Vi è consapevolezza che il percorso di tutela dei diritti fondamentali della persona immigrata – che non si identifica con il rilascio della cittadinanza – è incompleto e presenta ancora punti deboli o problematici, soprattutto in riferimento ai clandestini e agli irregolari. La Dichiarazione dei diritti dei lavoratori migranti e delle loro famiglie attende ancora la ratifica da parte dell’Italia. La giusta retribuzione e le condizioni di lavoro degli immigrati non sono garantiti in ogni settore. Manca una specifica legge sul diritto d’asilo e vanno rafforzate le azioni di accoglienza rivolte a coloro che fuggono da condizioni di persecuzione politica. È necessaria una revisione della legge sul rispetto delle minoranze etniche o linguistiche. Troppo debole è l’impegno per la protezione sociale per le vittime della tratta per sfruttamento sessuale e per lavoro e il contrasto al traffico degli esseri umani, spesso gestito da organizzazione criminali internazionali. Permane una forte discriminazione tra cittadini regolari e irregolari in riferimento alla tutela della salute e della maternità e alle pene alternative al carcere.
La riflessione sulla cittadinanza, sui diritti e sulla carente tutela nella fase migratoria ha espresso la necessità di superare una lettura emergenziale del fenomeno, evitando semplificazioni e pregiudizi, che rischiano di connettere automaticamente immigrazione e criminalità, aumentando la paura che i migranti possano indebolire la nostra sicurezza.

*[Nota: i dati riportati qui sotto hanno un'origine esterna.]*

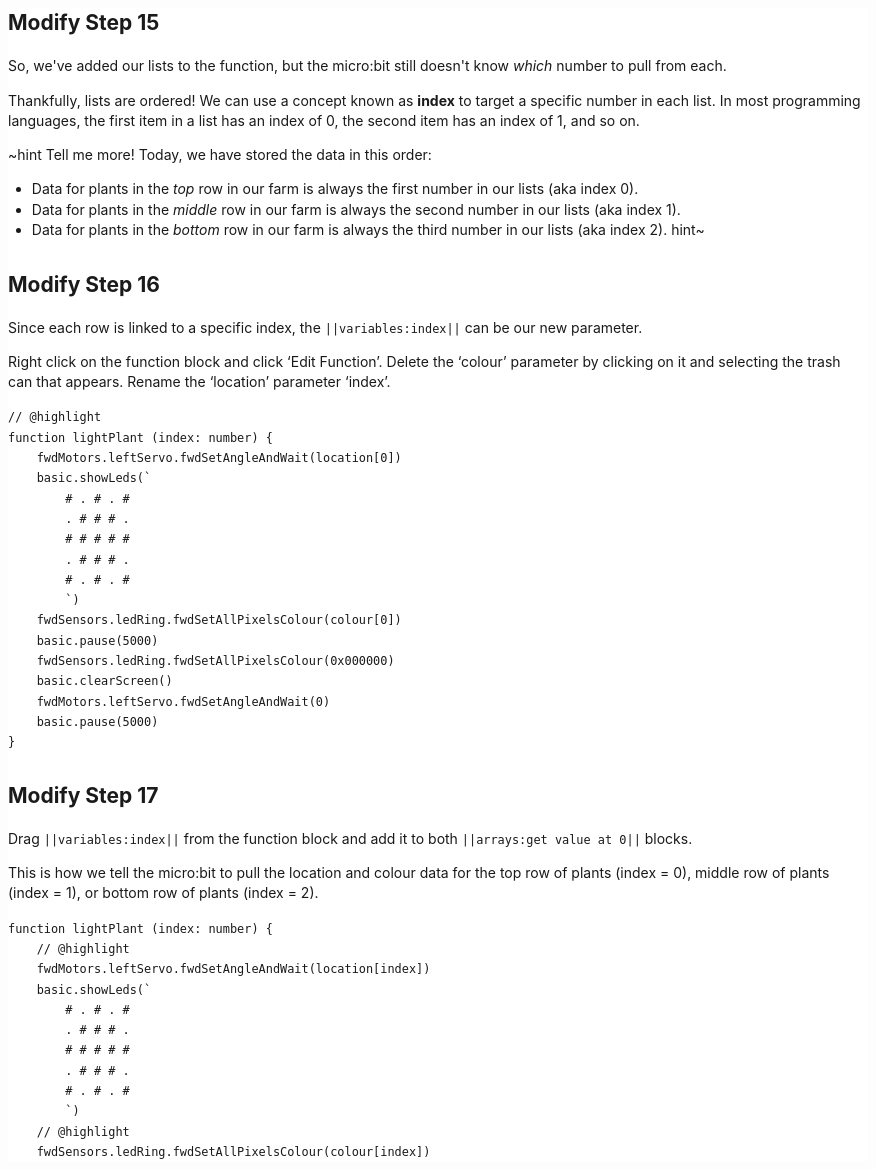 ## Modify Step 15
So, we've added our lists to the function, but the micro:bit still doesn't know _which_ number to pull from each.

Thankfully, lists are ordered! We can use a concept known as **index** to target a specific number in each list. In most programming languages, the first item in a list has an index of 0, the second item has an index of 1, and so on.

~hint Tell me more!
Today, we have stored the data in this order:
- Data for plants in the _top_ row in our farm is always the first number in our lists (aka index 0).
- Data for plants in the _middle_ row in our farm is always the second number in our lists (aka index 1).
- Data for plants in the _bottom_ row in our farm is always the third number in our lists (aka index 2).
hint~

## Modify Step 16
Since each row is linked to a specific index, the ``||variables:index||`` can be our new parameter.

Right click on the function block and click ‘Edit Function’. Delete the ‘colour’ parameter by clicking on it and selecting the trash can that appears. Rename the ‘location’ parameter ‘index’.

```blocks
// @highlight
function lightPlant (index: number) {
    fwdMotors.leftServo.fwdSetAngleAndWait(location[0])
    basic.showLeds(`
        # . # . #
        . # # # .
        # # # # #
        . # # # .
        # . # . #
        `)
    fwdSensors.ledRing.fwdSetAllPixelsColour(colour[0])
    basic.pause(5000)
    fwdSensors.ledRing.fwdSetAllPixelsColour(0x000000)
    basic.clearScreen()
    fwdMotors.leftServo.fwdSetAngleAndWait(0)
    basic.pause(5000)
}
```

## Modify Step 17
Drag ``||variables:index||`` from the function block and add it to both ``||arrays:get value at 0||`` blocks.

This is how we tell the micro:bit to pull the location and colour data for the top row of plants (index = 0), middle row of plants (index = 1), or bottom row of plants (index = 2).

```blocks
function lightPlant (index: number) {
    // @highlight
    fwdMotors.leftServo.fwdSetAngleAndWait(location[index])
    basic.showLeds(`
        # . # . #
        . # # # .
        # # # # #
        . # # # .
        # . # . #
        `)
    // @highlight
    fwdSensors.ledRing.fwdSetAllPixelsColour(colour[index])
```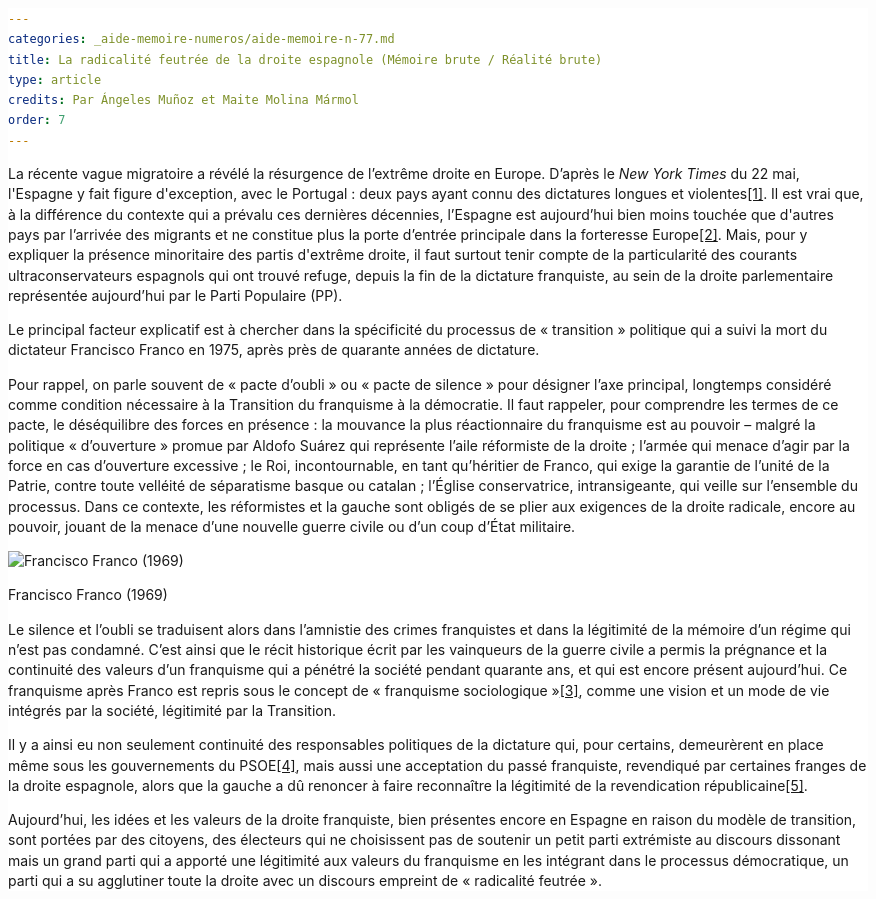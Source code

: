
 ```yaml
---
categories: _aide-memoire-numeros/aide-memoire-n-77.md
title: La radicalité feutrée de la droite espagnole (Mémoire brute / Réalité brute)
type: article
credits: Par Ángeles Muñoz et Maite Molina Mármol
order: 7
---
```

La récente vague migratoire a révélé la résurgence de l’extrême droite en Europe. D’après le _New York Times_ du 22 mai, l'Espagne y fait figure d'exception, avec le Portugal : deux pays ayant connu des dictatures longues et violentes[[1]](#footnote-1). Il est vrai que, à la différence du contexte qui a prévalu ces dernières décennies, l’Espagne est aujourd’hui bien moins touchée que d'autres pays par l’arrivée des migrants et ne constitue plus la porte d’entrée principale dans la forteresse Europe[[2]](#footnote-2). Mais, pour y expliquer la présence minoritaire des partis d'extrême droite, il faut surtout tenir compte de la particularité des courants ultraconservateurs espagnols qui ont trouvé refuge, depuis la fin de la dictature franquiste, au sein de la droite parlementaire représentée aujourd’hui par le Parti Populaire (PP).

Le principal facteur explicatif est à chercher dans la spécificité du processus de « transition » politique qui a suivi la mort du dictateur Francisco Franco en 1975, après près de quarante années de dictature.

Pour rappel, on parle souvent de « pacte d’oubli » ou « pacte de silence » pour désigner l’axe principal, longtemps considéré comme condition nécessaire à la Transition du franquisme à la démocratie. Il faut rappeler, pour comprendre les termes de ce pacte, le déséquilibre des forces en présence : la mouvance la plus réactionnaire du franquisme est au pouvoir – malgré la politique « d’ouverture » promue par Aldofo Suárez qui représente l’aile réformiste de la droite  ; l’armée qui menace d’agir par la force en cas d’ouverture excessive ; le Roi, incontournable, en tant qu’héritier de Franco, qui exige la garantie de l’unité de la Patrie, contre toute velléité de séparatisme basque ou catalan ; l’Église conservatrice, intransigeante, qui veille sur l’ensemble du processus. Dans ce contexte, les réformistes et la gauche sont obligés de se plier aux exigences de la droite radicale, encore au pouvoir, jouant de la menace d’une nouvelle guerre civile ou d’un coup d’État militaire.

![Francisco Franco (1969)](/assets/uploads/am-77-francisco-franco-1969.jpg)

<span class="img-copyright"> Francisco Franco (1969) </span>

Le silence  et l’oubli se traduisent alors dans l’amnistie des crimes franquistes et dans la légitimité de la mémoire d’un régime qui n’est pas condamné. C’est ainsi que le récit historique écrit par les vainqueurs de la guerre civile a permis la prégnance et la continuité des valeurs d’un franquisme qui a pénétré la société pendant quarante ans, et qui est encore présent aujourd’hui. Ce franquisme après Franco est repris sous le concept de « franquisme sociologique »[[3]](#footnote-3), comme une vision et un mode de vie intégrés par la société, légitimité par la Transition.

Il y a ainsi eu non seulement continuité des responsables politiques de la dictature qui, pour certains, demeurèrent en place même sous les gouvernements du PSOE[[4]](#footnote-4), mais aussi une acceptation du passé franquiste, revendiqué par certaines franges de la droite espagnole, alors que la gauche a dû renoncer à faire reconnaître la légitimité de la revendication républicaine[[5]](#footnote-5).

Aujourd’hui, les idées et les valeurs de la droite franquiste, bien présentes encore en Espagne en raison du modèle de transition, sont portées par des citoyens, des électeurs qui ne choisissent pas de soutenir un petit parti extrémiste au discours dissonant mais un grand parti qui a apporté une légitimité aux valeurs du franquisme en les intégrant dans le processus démocratique, un parti qui a su agglutiner toute la droite avec un discours empreint de « radicalité feutrée ».

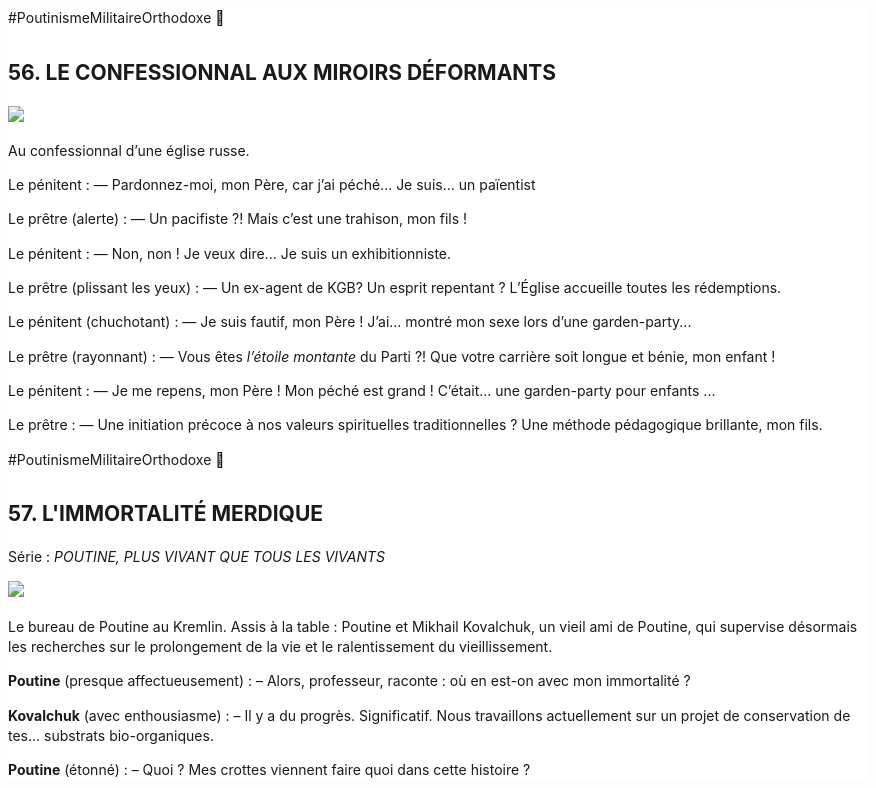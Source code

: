#PoutinismeMilitaireOrthodoxe
                                👻

## 56. LE CONFESSIONNAL AUX MIROIRS DÉFORMANTS

![](Images/Fr_Album_56.jpg)

Au confessionnal d’une église russe.

Le pénitent :
— Pardonnez-moi, mon Père, car j’ai péché... Je suis... un païentist 

Le prêtre (alerte) :
— Un pacifiste ?! Mais c’est une trahison, mon fils !

Le pénitent :
— Non, non ! Je veux dire... Je suis un exhibitionniste.

Le prêtre (plissant les yeux) :
— Un ex-agent de KGB? Un esprit repentant ? L’Église accueille toutes les rédemptions.

Le pénitent (chuchotant) :
— Je suis fautif, mon Père ! J’ai... montré mon sexe lors d’une garden-party...

Le prêtre (rayonnant) :
— Vous êtes *l’étoile montante* du Parti ?! Que votre carrière soit longue et bénie, mon enfant !

Le pénitent :
— Je me repens, mon Père ! Mon péché est grand ! C’était... une garden-party pour enfants ...

Le prêtre :
— Une initiation précoce à nos valeurs spirituelles traditionnelles ? Une méthode pédagogique brillante, mon fils.

#PoutinismeMilitaireOrthodoxe
                               👻

## 57. L'IMMORTALITÉ MERDIQUE  
Série : *POUTINE, PLUS VIVANT QUE TOUS LES VIVANTS*

![](Images/Fr_Album_57.jpg)

Le bureau de Poutine au Kremlin. Assis à la table : Poutine et Mikhail Kovalchuk, un vieil ami de Poutine, qui supervise désormais les recherches sur le prolongement de la vie et le ralentissement du vieillissement.

**Poutine** (presque affectueusement) :
– Alors, professeur, raconte : où en est-on avec mon immortalité ?

**Kovalchuk** (avec enthousiasme) :
– Il y a du progrès. Significatif. Nous travaillons actuellement sur un projet de conservation de tes... substrats bio-organiques.

**Poutine** (étonné) :
– Quoi ? Mes crottes viennent faire quoi dans cette histoire ?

A questo proposito l’informazione corretta, un linguaggio non discriminatorio, la diffusione delle esperienze positive di incontro e di relazione, costituiscono passaggi importanti per una lettura realistica del fenomeno migratorio. L’inclusione delle nuove presenze chiede la responsabilità di tutti nella costruzione della città, a partire dagli stessi immigrati.
Un ruolo particolare è richiesto alle nostre comunità ecclesiali, che talora sono anche in difficoltà a riconoscere le potenzialità del fenomeno migratorio, per diventare un soggetto promotore, un laboratorio capace di rinnovare lo stile dell’incontro tra persone che provengono da realtà, culture e religioni diverse. Come ricordato più volte da Benedetto XVI, la Chiesa deve servire questa missione anche nella forma della presentazione del Vangelo a questi fratelli e sorelle.
Molti interventi in assemblea hanno chiesto che le comunità ecclesiali assumano un ruolo propositivo non solo nell’accoglienza, ma nella tutela dei diritti, nella promozione della socialità, nel dialogo ecumenico e interreligioso, nella scelta della mediazione sociale, nella cura delle comunità etniche, nel rendere protagonisti i giovani immigrati, nel sostegno della cooperazione e dell’imprenditoria – soprattutto femminile – straniera, nei progetti di cooperazione internazionale. La paura dello straniero, il rifiuto e i pregiudizi non possono trovare casa nella comunità ecclesiale che, anche attraverso i suoi pastori, è chiamata ad un “di più” di accoglienza, di rispetto e di condivisione. Il riconoscimento della dignità della vita del migrante che giunge nel nostro Paese è l’esplicita declinazione di una premessa indispensabile per la costruzione del bene comune.